Compute the number of lines in the following data that include the word "important", and output that number alone.

+ + + +

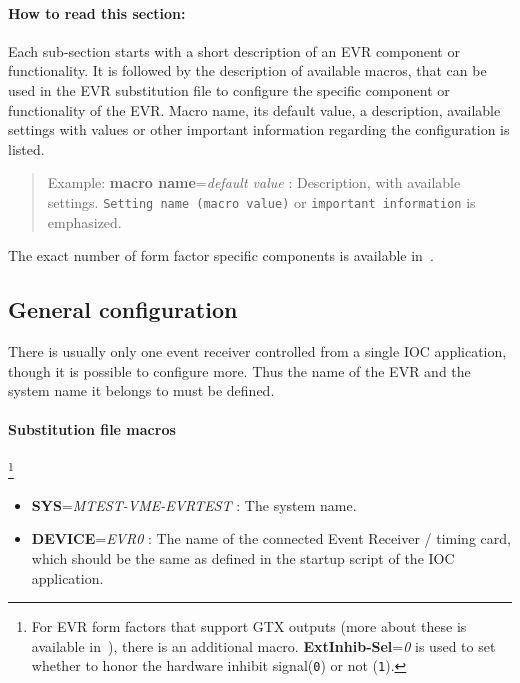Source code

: \documentclass[12pt,a4paper]{article}
\begin{document}
\paragraph{How to read this section:}
Each sub-section starts with a short description of an EVR component or functionality. It is followed by the description of available macros, that can be used in the EVR substitution file to configure the specific component or functionality of the EVR.
Macro name, its default value, a description, available settings with values or other important information regarding the configuration is listed.
\begin{quote}
Example: \textbf{macro name}=\emph{default value} : Description, with available settings. \texttt{Setting name (macro value)} or \texttt{important information} is emphasized.
\end{quote}
The exact number of form factor specific components is available in~\cite{mrm_evr}. 

\subsection{General configuration}
There is usually only one event receiver controlled from a single IOC application, though it is possible to configure more. Thus the name of the EVR and the system name it belongs to must be defined.

\paragraph{Substitution file macros}\footnote{For EVR form factors that support GTX outputs (more about these is available in~\cite{mrm_evr}), there is an additional macro. \textbf{ExtInhib-Sel}=\emph{0} is used to set whether to honor the hardware inhibit signal(\texttt{0}) or not (\texttt{1}).}
\begin{itemize}
\item
	\textbf{SYS}=\emph{MTEST-VME-EVRTEST} : The system name. 
\item
	\textbf{DEVICE}=\emph{EVR0} : The name of the connected Event Receiver / timing card, which should be the same as defined in the startup script of the IOC application. 
\end{itemize}

\end{document}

+ + + +

**Written answer:**
2